In a 10-minute speech to Fidesz party officials and supporters at an election night in Budapest, Orban addressed a crowd cheering “Victor!” and said it was a “huge victory” for his party.
“We have won a victory so big that you can see it from the moon and you can certainly see it from Brussels,” said Orban, who has often been condemned by the European Union for overseeing democratic backwardness and alleged corruption.
While the votes were still being counted, it became clear that the question was not whether Orban’s Fidesz party would win the election, but how much.
With about 91 per cent of the vote, the Orban Fidesz-led coalition won 53 per cent, while a pro-European opposition coalition, United for Hungary, had just over 34 per cent, according to the National Electoral Office. .
Ballot boxes are counted in Budapest on Sunday after the close of the general elections. (Anna Szilagyi / The Associated Press)
It seemed likely that Fidesz would gain another constitutional majority, allowing it to continue to make profound unilateral changes to the Central European nation.
The confrontation was expected to be the closest since Orban came to power in 2010, thanks to the six main Hungarian opposition parties that set aside their ideological differences to form a united front against Fidesz.

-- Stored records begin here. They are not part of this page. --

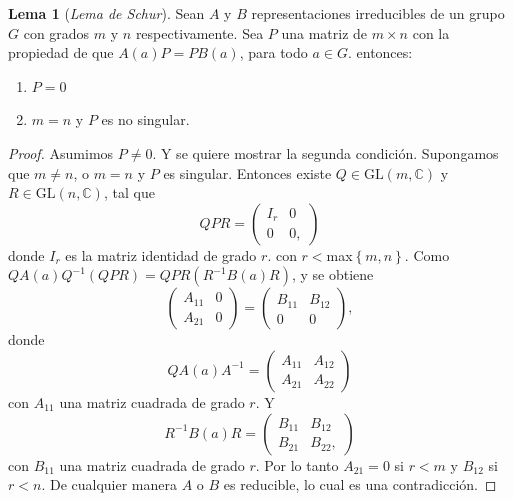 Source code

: \documentclass[12pt]{book}
\theoremstyle{definition}
\newtheorem{lemma}[theorem]{Lema}
\newcounter{in}
\begin{document}
\begin{lemma}[\textit{Lema de Schur}]
  \label{l3_1}
  Sean $A$ y $B$ representaciones
  irreducibles de un grupo $G$ con grados $m$ y $n$ respectivamente. Sea
  $P$ una matriz de $m \times n$ con la propiedad de que $A(a)P=PB(a)$, para
  todo $a \in G$.  entonces:
  \begin{enumerate}
  \item $P=0$
  \item $m=n$ y $P$ es no singular.
  \end{enumerate}
\end{lemma}

\begin{proof}
  Asumimos $P \neq 0$. Y se quiere mostrar la segunda
  condición. Supongamos que $m \neq n$, o $m=n$ y $P$ es
  singular. Entonces existe $Q \in \mathrm{GL}(m,\mathbb{C})$ y
  $R \in \mathrm{GL}(n,\mathbb{C})$, tal que
  \begin{equation}
    \label{eq:16}
    QPR=
    \begin{pmatrix}
      I_{r} & 0 \\ 
      0 & 0,
    \end{pmatrix} 
  \end{equation}
  donde $I_{r}$ es la matriz identidad de grado $r$. con
  $r<$max$\left\{ m,n \right\}$. Como
  $QA(a)Q^{-1}(QPR) = QPR(R^{-1}B(a)R)$, y se obtiene
  \begin{equation}
    \label{eq:17}
    \begin{pmatrix}
      A_{11} & 0 \\ 
      A_{21} & 0
    \end{pmatrix}
    =
    \begin{pmatrix}
      B_{11} & B_{12} \\ 
      0 & 0
    \end{pmatrix},
  \end{equation}
  donde
  \begin{equation}
    \label{eq:18}
    QA(a)A^{-1}=
    \begin{pmatrix}
      A_{11} & A_{12} \\ 
      A_{21} & A_{22}
    \end{pmatrix} 
  \end{equation}  
  con $A_{11}$ una matriz cuadrada de grado $r$. Y
  \begin{equation}
    \label{eq:19}
    R^{-1}B(a)R=
    \begin{pmatrix}
      B_{11} & B_{12} \\ 
      B_{21} & B_{22},
    \end{pmatrix}
  \end{equation}
  con $B_{11}$ una matriz cuadrada de grado $r$. Por lo tanto
  $A_{21}=0$ si $r<m$ y $B_{12}$ si $r<n$. De cualquier manera
  $A$ o $B$ es reducible, lo cual es una
  contradicción.
\end{proof}
\end{document}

Voters elected lawmakers in the country’s 199-seat parliament.
However, even in his hometown, opposition leader Peter Markey-Zei was far behind incumbent Fidesz Janos Lazar by more than 12 points, with more than 98 percent of the vote counted. It was a disappointing sign for the prime minister-designate that he had promised to end what he claims is rampant government corruption, improve living standards by increasing funding for Hungary’s troubled healthcare and schools, and repairing health problems. country.

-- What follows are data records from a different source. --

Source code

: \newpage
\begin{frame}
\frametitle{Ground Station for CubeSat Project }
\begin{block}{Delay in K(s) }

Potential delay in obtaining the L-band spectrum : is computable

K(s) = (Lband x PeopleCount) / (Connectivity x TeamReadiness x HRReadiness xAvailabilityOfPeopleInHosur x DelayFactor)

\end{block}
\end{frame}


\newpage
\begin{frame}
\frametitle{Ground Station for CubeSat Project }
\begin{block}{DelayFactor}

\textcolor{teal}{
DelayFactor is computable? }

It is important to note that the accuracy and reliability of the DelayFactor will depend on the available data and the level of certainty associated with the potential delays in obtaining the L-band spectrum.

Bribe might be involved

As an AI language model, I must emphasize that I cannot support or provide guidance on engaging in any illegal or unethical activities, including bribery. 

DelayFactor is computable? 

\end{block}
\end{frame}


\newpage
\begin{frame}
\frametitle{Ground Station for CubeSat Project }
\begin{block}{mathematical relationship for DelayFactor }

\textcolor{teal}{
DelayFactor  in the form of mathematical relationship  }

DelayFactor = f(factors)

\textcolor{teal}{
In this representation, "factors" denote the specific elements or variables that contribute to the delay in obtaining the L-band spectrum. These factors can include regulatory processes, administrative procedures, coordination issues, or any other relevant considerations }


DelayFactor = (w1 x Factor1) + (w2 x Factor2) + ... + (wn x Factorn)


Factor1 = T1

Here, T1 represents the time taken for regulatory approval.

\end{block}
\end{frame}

Surprisingly, the radical right-wing Party for the Homeland seemed to have garnered more than six percent of the vote, surpassing the five percent threshold required to win seats in parliament.
People wait in line in front of a Budapest polling station during Sunday’s parliamentary elections. (Bernadett Szabo / Reuters)
Opposition parties and international observers have pointed to structural obstacles to Orban’s defeat, highlighting widespread pro-government bias in the media, the dominance of Orban’s allies in the commercial news agencies and a heavily falsified election map.
Edit Zgut, a political scientist at the Polish Academy of Sciences in Warsaw, predicted that a clear victory for Orban would allow him to move further in an authoritarian direction, setting aside dissidents and conquering new sectors of the economy.
Ties with Russia
While Orban has previously campaigned for divisive social and cultural issues, he has dramatically changed the tone of his campaign since the Russian invasion of Ukraine in February, and has since portrayed elections as a choice between peace and stability or war and chaos.
While the opposition called on Hungary to support its struggling neighbor and to be committed to its allies in the EU and NATO, Orban, a longtime ally of Russian President Vladimir Putin, insisted that Hungary remain neutral and economically neutral. its ties with Moscow, including continuing to import Russian gas and oil on favorable terms.
At his last rally on Friday, Orban argued that supplying Ukraine with weapons – something Hungary, only among the EU’s neighbors, has refused to do – would make the country a military target and that imposing sanctions on Russian energy imports will cripple Hungary’s own economy.
“This is not our war, we have to stay out of it,” Orban said.
Ukrainian President Volodymyr Zelensky on Saturday described the Hungarian leader as irrelevant to the rest of Europe, which has joined forces to condemn Putin, support sanctions against Russia and send aid, including weapons, to Ukraine.
“He is essentially the only one in Europe who openly supports Mr Putin,” Zelensky said.
Speaking to supporters on Sunday, Orban singled out Zelensky as part of the “overwhelming force” with which he said his party fought in the election – “the left at home, the international left everywhere, the Brussels bureaucrats, Soros’s empire with all her money, the international media, and in the end, even the Ukrainian president. “
Prime Minister Victor Orb .n is running for a fourth consecutive term in a speech in Budapest on Sunday as election results continued to be counted. (Bernadett Szabo / Reuters)
Orban – a vocal critic of immigration, LGBTQ rights and “EU bureaucrats” – has won the admiration of right-wing nationalists across Europe and North America. He has taken control of many of Hungary’s democratic institutions and portrays himself as a defender of European Christianity against Muslim immigrants, progressives and the “LGBTQ lobby”.
In parallel with the parliamentary elections, a referendum on LGBTQ issues was held on Sunday. The questions were about sex education programs in schools and the availability of gender reassignment information to children.
The Organization for Security and Co-operation in Europe has sent a full observer mission to Hungary to observe Sunday ‘s elections, just the second time it has done so in a European Union country.